Irene Zattfild, of Hungarian Jewish extraction, was taking part in her fifth March of the Living. She was interned at Auschwitz when she was 13 and lost her entire family here. "I feel very, very lucky to have survived. I'm the only survivor in my family. Now I bring people here," she said, her face almost permanently creased in a smile. "I love life, and I want to pass that message on to others," Irene said.
Hungary only began mass deportations of Jews late in the war, but once they began they were carried out with horrifying efficiency. Some 450,000 Hungarian Jews were killed at Auschwitz, many sent directly to their deaths as soon as they arrived at the camp, packed like animals into cattle cars.

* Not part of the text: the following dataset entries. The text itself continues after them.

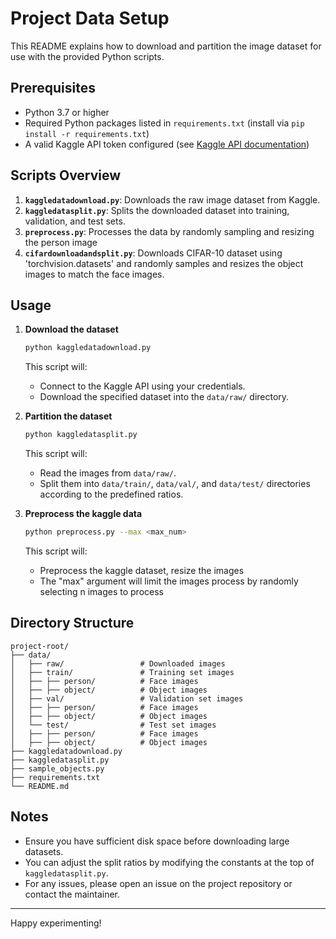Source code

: # Project Data Setup

This README explains how to download and partition the image dataset for use with the provided Python scripts.

## Prerequisites

* Python 3.7 or higher
* Required Python packages listed in `requirements.txt` (install via `pip install -r requirements.txt`)
* A valid Kaggle API token configured (see [Kaggle API documentation](https://github.com/Kaggle/kaggle-api#api-credentials))

## Scripts Overview

1. **`kaggledatadownload.py`**: Downloads the raw image dataset from Kaggle.
2. **`kaggledatasplit.py`**: Splits the downloaded dataset into training, validation, and test sets.
3. **`preprocess.py`**: Processes the data by randomly sampling and resizing the person image
4. **`cifardownloadandsplit.py`**: Downloads CIFAR-10 dataset using 'torchvision.datasets' and randomly samples and resizes the object images to match the face images.

## Usage

1. **Download the dataset**

   ```bash
   python kaggledatadownload.py
   ```

   This script will:

   * Connect to the Kaggle API using your credentials.
   * Download the specified dataset into the `data/raw/` directory.

2. **Partition the dataset**

   ```bash
   python kaggledatasplit.py
   ```

   This script will:

   * Read the images from `data/raw/`.
   * Split them into `data/train/`, `data/val/`, and `data/test/` directories according to the predefined ratios.

3. **Preprocess the kaggle data**

   ```bash
   python preprocess.py --max <max_num>
   ```
   
   This script will:
   * Preprocess the kaggle dataset, resize the images
   * The "max" argument will limit the images process by randomly selecting n images to process
## Directory Structure

```
project-root/
├── data/
│   ├── raw/                 # Downloaded images
│   ├── train/               # Training set images
│   ├── ├── person/          # Face images
│   ├── ├── object/          # Object images
│   ├── val/                 # Validation set images
│   ├── ├── person/          # Face images
│   ├── ├── object/          # Object images
│   └── test/                # Test set images
│   ├── ├── person/          # Face images
│   ├── ├── object/          # Object images
├── kaggledatadownload.py
├── kaggledatasplit.py
├── sample_objects.py
├── requirements.txt
└── README.md
```

## Notes

* Ensure you have sufficient disk space before downloading large datasets.
* You can adjust the split ratios by modifying the constants at the top of `kaggledatasplit.py`.
* For any issues, please open an issue on the project repository or contact the maintainer.

---

Happy experimenting!

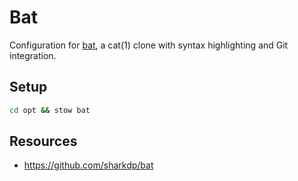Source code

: # Bat

Configuration for [bat](https://github.com/sharkdp/bat), a cat(1) clone with
syntax highlighting and Git integration.

## Setup

```bash
cd opt && stow bat
```

## Resources

- https://github.com/sharkdp/bat
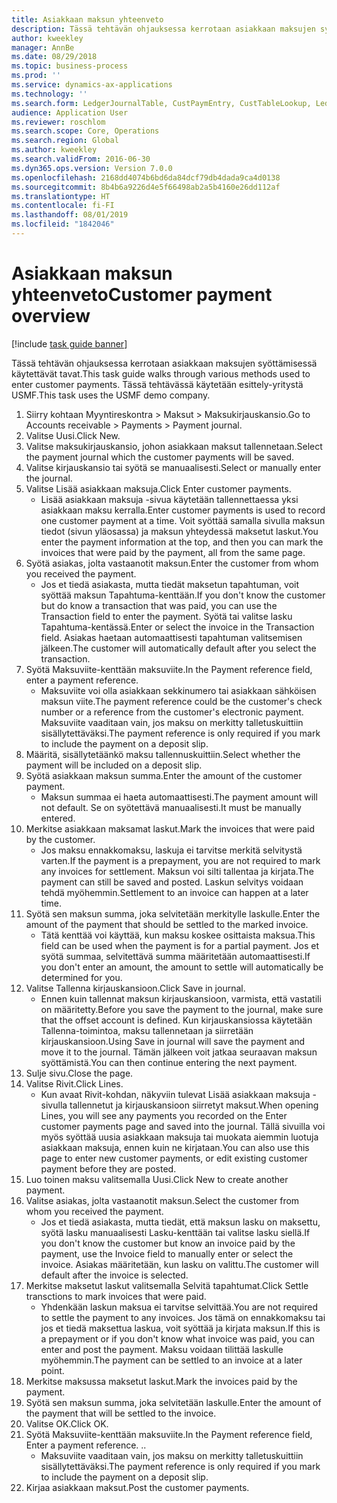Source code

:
 ```yaml
---
title: Asiakkaan maksun yhteenveto
description: Tässä tehtävän ohjauksessa kerrotaan asiakkaan maksujen syöttämisessä käytettävät tavat.
author: kweekley
manager: AnnBe
ms.date: 08/29/2018
ms.topic: business-process
ms.prod: ''
ms.service: dynamics-ax-applications
ms.technology: ''
ms.search.form: LedgerJournalTable, CustPaymEntry, CustTableLookup, LedgerJournalTransCustPaym, CustOpenTrans, BankAccountTableLookUp
audience: Application User
ms.reviewer: roschlom
ms.search.scope: Core, Operations
ms.search.region: Global
ms.author: kweekley
ms.search.validFrom: 2016-06-30
ms.dyn365.ops.version: Version 7.0.0
ms.openlocfilehash: 2168dd4074b6bd6da84dcf79db4dada9ca4d0138
ms.sourcegitcommit: 8b4b6a9226d4e5f66498ab2a5b4160e26dd112af
ms.translationtype: HT
ms.contentlocale: fi-FI
ms.lasthandoff: 08/01/2019
ms.locfileid: "1842046"
---
```

# <a name="customer-payment-overview"></a><span data-ttu-id="b5a11-103">Asiakkaan maksun yhteenveto</span><span class="sxs-lookup"><span data-stu-id="b5a11-103">Customer payment overview</span></span>

[!include [task guide banner](../../includes/task-guide-banner.md)]

<span data-ttu-id="b5a11-104">Tässä tehtävän ohjauksessa kerrotaan asiakkaan maksujen syöttämisessä käytettävät tavat.</span><span class="sxs-lookup"><span data-stu-id="b5a11-104">This task guide walks through various methods used to enter customer payments.</span></span> <span data-ttu-id="b5a11-105">Tässä tehtävässä käytetään esittely-yritystä USMF.</span><span class="sxs-lookup"><span data-stu-id="b5a11-105">This task uses the USMF demo company.</span></span>

1. <span data-ttu-id="b5a11-106">Siirry kohtaan Myyntireskontra > Maksut > Maksukirjauskansio.</span><span class="sxs-lookup"><span data-stu-id="b5a11-106">Go to Accounts receivable > Payments > Payment journal.</span></span>
2. <span data-ttu-id="b5a11-107">Valitse Uusi.</span><span class="sxs-lookup"><span data-stu-id="b5a11-107">Click New.</span></span>
3. <span data-ttu-id="b5a11-108">Valitse maksukirjauskansio, johon asiakkaan maksut tallennetaan.</span><span class="sxs-lookup"><span data-stu-id="b5a11-108">Select the payment journal which the customer payments will be saved.</span></span>
4. <span data-ttu-id="b5a11-109">Valitse kirjauskansio tai syötä se manuaalisesti.</span><span class="sxs-lookup"><span data-stu-id="b5a11-109">Select or manually enter the journal.</span></span>
5. <span data-ttu-id="b5a11-110">Valitse Lisää asiakkaan maksuja.</span><span class="sxs-lookup"><span data-stu-id="b5a11-110">Click Enter customer payments.</span></span>
    * <span data-ttu-id="b5a11-111">Lisää asiakkaan maksuja -sivua käytetään tallennettaessa yksi asiakkaan maksu kerralla.</span><span class="sxs-lookup"><span data-stu-id="b5a11-111">Enter customer payments is used to record one customer payment at a time.</span></span> <span data-ttu-id="b5a11-112">Voit syöttää samalla sivulla maksun tiedot (sivun yläosassa) ja maksun yhteydessä maksetut laskut.</span><span class="sxs-lookup"><span data-stu-id="b5a11-112">You enter the payment information at the top, and then you can mark the invoices that were paid by the payment, all from the same page.</span></span>  
6. <span data-ttu-id="b5a11-113">Syötä asiakas, jolta vastaanotit maksun.</span><span class="sxs-lookup"><span data-stu-id="b5a11-113">Enter the customer from whom you received the payment.</span></span>
    * <span data-ttu-id="b5a11-114">Jos et tiedä asiakasta, mutta tiedät maksetun tapahtuman, voit syöttää maksun Tapahtuma-kenttään.</span><span class="sxs-lookup"><span data-stu-id="b5a11-114">If you don't know the customer but do know a transaction that was paid, you can use the Transaction field to enter the payment.</span></span> <span data-ttu-id="b5a11-115">Syötä tai valitse lasku Tapahtuma-kentässä.</span><span class="sxs-lookup"><span data-stu-id="b5a11-115">Enter or select the invoice in the Transaction field.</span></span> <span data-ttu-id="b5a11-116">Asiakas haetaan automaattisesti tapahtuman valitsemisen jälkeen.</span><span class="sxs-lookup"><span data-stu-id="b5a11-116">The customer will automatically default after you select the transaction.</span></span>  
7. <span data-ttu-id="b5a11-117">Syötä Maksuviite-kenttään maksuviite.</span><span class="sxs-lookup"><span data-stu-id="b5a11-117">In the Payment reference field, enter a payment reference.</span></span>
    * <span data-ttu-id="b5a11-118">Maksuviite voi olla asiakkaan sekkinumero tai asiakkaan sähköisen maksun viite.</span><span class="sxs-lookup"><span data-stu-id="b5a11-118">The payment reference could be the customer's check number or a reference from the customer's electronic payment.</span></span> <span data-ttu-id="b5a11-119">Maksuviite vaaditaan vain, jos maksu on merkitty talletuskuittiin sisällytettäväksi.</span><span class="sxs-lookup"><span data-stu-id="b5a11-119">The payment reference is only required if you mark to include the payment on a deposit slip.</span></span>  
8. <span data-ttu-id="b5a11-120">Määritä, sisällytetäänkö maksu tallennuskuittiin.</span><span class="sxs-lookup"><span data-stu-id="b5a11-120">Select whether the payment will be included on a deposit slip.</span></span> 
9. <span data-ttu-id="b5a11-121">Syötä asiakkaan maksun summa.</span><span class="sxs-lookup"><span data-stu-id="b5a11-121">Enter the amount of the customer payment.</span></span>
    * <span data-ttu-id="b5a11-122">Maksun summaa ei haeta automaattisesti.</span><span class="sxs-lookup"><span data-stu-id="b5a11-122">The payment amount will not default.</span></span> <span data-ttu-id="b5a11-123">Se on syötettävä manuaalisesti.</span><span class="sxs-lookup"><span data-stu-id="b5a11-123">It must be manually entered.</span></span>  
10. <span data-ttu-id="b5a11-124">Merkitse asiakkaan maksamat laskut.</span><span class="sxs-lookup"><span data-stu-id="b5a11-124">Mark the invoices that were paid by the customer.</span></span>
    * <span data-ttu-id="b5a11-125">Jos maksu ennakkomaksu, laskuja ei tarvitse merkitä selvitystä varten.</span><span class="sxs-lookup"><span data-stu-id="b5a11-125">If the payment is a prepayment, you are not required to mark any invoices for settlement.</span></span> <span data-ttu-id="b5a11-126">Maksun voi silti tallentaa ja kirjata.</span><span class="sxs-lookup"><span data-stu-id="b5a11-126">The payment can still be saved and posted.</span></span> <span data-ttu-id="b5a11-127">Laskun selvitys voidaan tehdä myöhemmin.</span><span class="sxs-lookup"><span data-stu-id="b5a11-127">Settlement to an invoice can happen at a later time.</span></span>  
11. <span data-ttu-id="b5a11-128">Syötä sen maksun summa, joka selvitetään merkitylle laskulle.</span><span class="sxs-lookup"><span data-stu-id="b5a11-128">Enter the amount of the payment that should be settled to the marked invoice.</span></span> 
    * <span data-ttu-id="b5a11-129">Tätä kenttää voi käyttää, kun maksu koskee osittaista maksua.</span><span class="sxs-lookup"><span data-stu-id="b5a11-129">This field can be used when the payment is for a partial payment.</span></span> <span data-ttu-id="b5a11-130">Jos et syötä summaa, selvitettävä summa määritetään automaattisesti.</span><span class="sxs-lookup"><span data-stu-id="b5a11-130">If you don't enter an amount, the amount to settle will automatically be determined for you.</span></span>  
12. <span data-ttu-id="b5a11-131">Valitse Tallenna kirjauskansioon.</span><span class="sxs-lookup"><span data-stu-id="b5a11-131">Click Save in journal.</span></span>
    * <span data-ttu-id="b5a11-132">Ennen kuin tallennat maksun kirjauskansioon, varmista, että vastatili on määritetty.</span><span class="sxs-lookup"><span data-stu-id="b5a11-132">Before you save the payment to the journal, make sure that the offset account is defined.</span></span> <span data-ttu-id="b5a11-133">Kun kirjauskansiossa käytetään Tallenna-toimintoa, maksu tallennetaan ja siirretään kirjauskansioon.</span><span class="sxs-lookup"><span data-stu-id="b5a11-133">Using Save in journal will save the payment and move it to the journal.</span></span> <span data-ttu-id="b5a11-134">Tämän jälkeen voit jatkaa seuraavan maksun syöttämistä.</span><span class="sxs-lookup"><span data-stu-id="b5a11-134">You can then continue entering the next payment.</span></span>  
13. <span data-ttu-id="b5a11-135">Sulje sivu.</span><span class="sxs-lookup"><span data-stu-id="b5a11-135">Close the page.</span></span>
14. <span data-ttu-id="b5a11-136">Valitse Rivit.</span><span class="sxs-lookup"><span data-stu-id="b5a11-136">Click Lines.</span></span>
    * <span data-ttu-id="b5a11-137">Kun avaat Rivit-kohdan, näkyviin tulevat Lisää asiakkaan maksuja -sivulla tallennetut ja kirjauskansioon siirretyt maksut.</span><span class="sxs-lookup"><span data-stu-id="b5a11-137">When opening Lines, you will see any payments you recorded on the Enter customer payments page and saved into the journal.</span></span> <span data-ttu-id="b5a11-138">Tällä sivuilla voi myös syöttää uusia asiakkaan maksuja tai muokata aiemmin luotuja asiakkaan maksuja, ennen kuin ne kirjataan.</span><span class="sxs-lookup"><span data-stu-id="b5a11-138">You can also use this page to enter new customer payments, or edit existing customer payment before they are posted.</span></span>  
15. <span data-ttu-id="b5a11-139">Luo toinen maksu valitsemalla Uusi.</span><span class="sxs-lookup"><span data-stu-id="b5a11-139">Click New to create another payment.</span></span> 
16. <span data-ttu-id="b5a11-140">Valitse asiakas, jolta vastaanotit maksun.</span><span class="sxs-lookup"><span data-stu-id="b5a11-140">Select the customer from whom you received the payment.</span></span>
    * <span data-ttu-id="b5a11-141">Jos et tiedä asiakasta, mutta tiedät, että maksun lasku on maksettu, syötä lasku manuaalisesti Lasku-kenttään tai valitse lasku siellä.</span><span class="sxs-lookup"><span data-stu-id="b5a11-141">If you don't know the customer but know an invoice paid by the payment, use the Invoice field to manually enter or select the invoice.</span></span> <span data-ttu-id="b5a11-142">Asiakas määritetään, kun lasku on valittu.</span><span class="sxs-lookup"><span data-stu-id="b5a11-142">The customer will default after the invoice is selected.</span></span>  
17. <span data-ttu-id="b5a11-143">Merkitse maksetut laskut valitsemalla Selvitä tapahtumat.</span><span class="sxs-lookup"><span data-stu-id="b5a11-143">Click Settle transctions to mark invoices that were paid.</span></span>
    * <span data-ttu-id="b5a11-144">Yhdenkään laskun maksua ei tarvitse selvittää.</span><span class="sxs-lookup"><span data-stu-id="b5a11-144">You are not required to settle the payment to any invoices.</span></span> <span data-ttu-id="b5a11-145">Jos tämä on ennakkomaksu tai jos et tiedä maksettua laskua, voit syöttää ja kirjata maksun.</span><span class="sxs-lookup"><span data-stu-id="b5a11-145">If this is a prepayment or if you don't know what invoice was paid, you can enter and post the payment.</span></span> <span data-ttu-id="b5a11-146">Maksu voidaan tilittää laskulle myöhemmin.</span><span class="sxs-lookup"><span data-stu-id="b5a11-146">The payment can be settled to an invoice at a later point.</span></span>  
18. <span data-ttu-id="b5a11-147">Merkitse maksussa maksetut laskut.</span><span class="sxs-lookup"><span data-stu-id="b5a11-147">Mark the invoices paid by the payment.</span></span> 
19. <span data-ttu-id="b5a11-148">Syötä sen maksun summa, joka selvitetään laskulle.</span><span class="sxs-lookup"><span data-stu-id="b5a11-148">Enter the amount of the payment that will be settled to the invoice.</span></span>
20. <span data-ttu-id="b5a11-149">Valitse OK.</span><span class="sxs-lookup"><span data-stu-id="b5a11-149">Click OK.</span></span>
21. <span data-ttu-id="b5a11-150">Syötä Maksuviite-kenttään maksuviite.</span><span class="sxs-lookup"><span data-stu-id="b5a11-150">In the Payment reference field, Enter a payment reference.</span></span> <span data-ttu-id="b5a11-151">.</span><span class="sxs-lookup"><span data-stu-id="b5a11-151">.</span></span>
    * <span data-ttu-id="b5a11-152">Maksuviite vaaditaan vain, jos maksu on merkitty talletuskuittiin sisällytettäväksi.</span><span class="sxs-lookup"><span data-stu-id="b5a11-152">The payment reference is only required if you mark to include the payment on a deposit slip.</span></span>  
22. <span data-ttu-id="b5a11-153">Kirjaa asiakkaan maksut.</span><span class="sxs-lookup"><span data-stu-id="b5a11-153">Post the customer payments.</span></span>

"We did not reach out to the victims, we were not strong enough," Hungarian Prime Minister Ferenc Gyurcsany said at a private ceremony for his country's victims. "These atrocities were committed by no one other than us all, the human race," he said.

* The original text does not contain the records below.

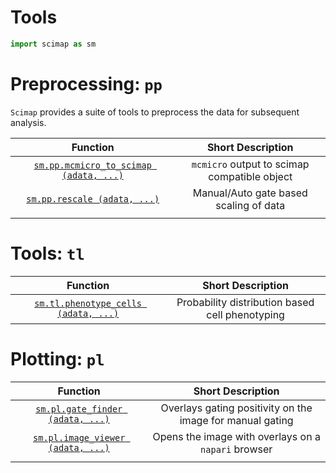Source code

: # Tools


``` python
import scimap as sm
```

# Preprocessing: `pp`

`Scimap` provides a suite of tools to preprocess the data for subsequent analysis.

|                                Function                                 |              Short Description               |
|:-----------------------------------------------------------------------:|:--------------------------------------------:|
| [`sm.pp.mcmicro_to_scimap (adata, ...)`](pp/sm.pp.mcmicro_to_scimap.md) | `mcmicro` output to scimap compatible object |
|            [`sm.pp.rescale (adata, ...)`](pp/sm.pp.rescale)             |    Manual/Auto gate based scaling of data    |
|                                                                         |                                              |

# Tools: `tl`

|                              Function                               |                Short Description                |
|:-------------------------------------------------------------------:|:-----------------------------------------------:|
| [`sm.tl.phenotype_cells (adata, ...)`](tl/sm.tl.phenotype_cells.md) | Probability distribution based cell phenotyping |


# Plotting: `pl`

|                          Function                           |                     Short Description                     |
|:-----------------------------------------------------------:|:---------------------------------------------------------:|
| [`sm.pl.gate_finder (adata, ...)`](pp/sm.pl.gate_finder.md) | Overlays gating positivity on the image for manual gating |
| [`sm.pl.image_viewer (adata, ...)`](pp/sm.pl.image_viewer)  |    Opens the image with overlays on a `napari` browser    |
|                                                             |                                                           |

"This must not happen again"
Other marchers had come from Australia, Canada, France, Greece, Mexico, Poland, South Africa and beyond. Together, young and old, Jewish and non-Jewish, made their way under a grey sky and light drizzle out of Auschwitz to Birkenau to remember the victims of the Holocaust.
The festival atmosphere that had reigned before the shofar sounded was replaced by near silence, punctuated by thousands of footsteps on the dirt paths and cobbles leading out of Auschwitz.

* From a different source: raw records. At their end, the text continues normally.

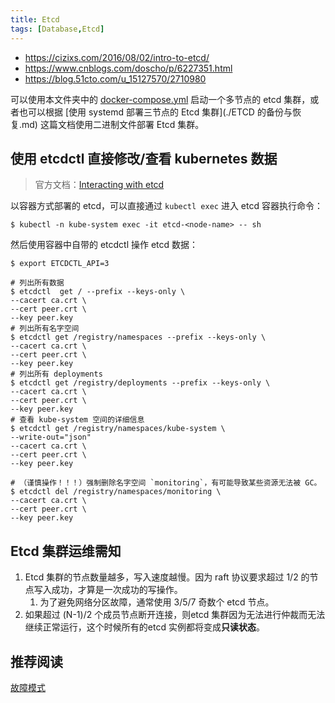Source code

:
 ```yaml
---
title: Etcd
tags: [Database,Etcd]
---
```


- https://cizixs.com/2016/08/02/intro-to-etcd/
- https://www.cnblogs.com/doscho/p/6227351.html
- https://blog.51cto.com/u_15127570/2710980






可以使用本文件夹中的 [docker-compose.yml](./docker-compose.yml) 启动一个多节点的 etcd 集群，或者也可以根据 [使用 systemd 部署三节点的 Etcd 集群](./ETCD 的备份与恢复.md) 这篇文档使用二进制文件部署 Etcd 集群。

## 使用 etcdctl 直接修改/查看 kubernetes 数据

>官方文档：[Interacting with etcd](https://etcd.io/docs/v3.4.0/dev-guide/interacting_v3/)

以容器方式部署的 etcd，可以直接通过 `kubectl exec` 进入 etcd 容器执行命令：

```shell
$ kubectl -n kube-system exec -it etcd-<node-name> -- sh
```

然后使用容器中自带的 etcdctl 操作 etcd 数据：

```shell
$ export ETCDCTL_API=3

# 列出所有数据
$ etcdctl  get / --prefix --keys-only \
--cacert ca.crt \
--cert peer.crt \
--key peer.key
# 列出所有名字空间
$ etcdctl get /registry/namespaces --prefix --keys-only \
--cacert ca.crt \
--cert peer.crt \
--key peer.key 
# 列出所有 deployments
$ etcdctl get /registry/deployments --prefix --keys-only \
--cacert ca.crt \
--cert peer.crt \
--key peer.key 
# 查看 kube-system 空间的详细信息
$ etcdctl get /registry/namespaces/kube-system \
--write-out="json"
--cacert ca.crt \
--cert peer.crt \
--key peer.key 

# （谨慎操作！！！）强制删除名字空间 `monitoring`，有可能导致某些资源无法被 GC。
$ etcdctl del /registry/namespaces/monitoring \
--cacert ca.crt \
--cert peer.crt \
--key peer.key 
```

## Etcd 集群运维需知

1. Etcd 集群的节点数量越多，写入速度越慢。因为 raft 协议要求超过 1/2 的节点写入成功，才算是一次成功的写操作。
   1. 为了避免网络分区故障，通常使用 3/5/7 奇数个 etcd 节点。
2. 如果超过 (N-1)/2 个成员节点断开连接，则etcd 集群因为无法进行仲裁而无法继续正常运行，这个时候所有的etcd 实例都将变成**只读状态**。

## 推荐阅读
[故障模式](https://etcd.io/docs/v3.4/op-guide/failures/)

"This is a reunion of a whole nation and those people who died here," said Eugenia Spector, a 19-year-old Ukrainian Jew from Odessa. She said the laughter and song before the march was a way of letting off tension. "Some of the laughter and joking is just to relax. When we went to the gas chamber, we had the feeling we were going to be gassed at any second. After we visited the camp, we felt nervous and didn't know what to do, and we got rid of the tension by laughing, almost hysterically," she said.
Jurek Sternfeld, 66, was in a group of 160 Jewish people from around Australia. Born in Warsaw, six months before Nazi Germany invaded Poland starting World War II, the most deadly conflict in history, he was smuggled out of Poland by his mother immediately after the start of the war. His family spent the war in the Soviet Union, and survived the conflict intact -- a rarity for Polish Jews.
"I think this march is the right thing, as far as the future is concerned, to remember what happened. As far as I'm concerned this was the blackest point in the history of humankind. A whole group of people was deliberately being wiped out. This must not happen again and this is what motivates me to come here," he said.
The March of the Living
Half an hour after the march had started, the crowd was still passing under the infamous Arbeit Macht Frei gate at Auschwitz and across the dirt paths of the camp onto the tarmacked road leading to Birkenau, three kilometers (two miles) away.
There, a memorial ceremony was to be held in the midst of the rubble of the purpose-built interconnecting gas chambers and crematoria.
A group of Roman Catholic school teachers from the United States was also among the marchers. "The march is a chance for us to show that we remember and to be here on such a historical occasion -- the 60th anniversary of the end of the war," said Toby Harkleroad, a teacher from Washington DC. "We'll take the message back to our students and everyone we meet in our lives, to make sure we never forget and it never happens again. Especially as Catholics, we have to look back at the role we might have played in setting the world up for such a tragedy happening, what we did or did not do," he said.
Wartime Pope Pius XVI did not denounce the Nazi persecution of the Jews.
The Nazis exterminated six million European Jews, half of them from mainly Catholic Poland, home to Europe's largest Jewish community before World War II.
The March of the Living began in 1988 to counter voices denying that the Holocaust ever took place.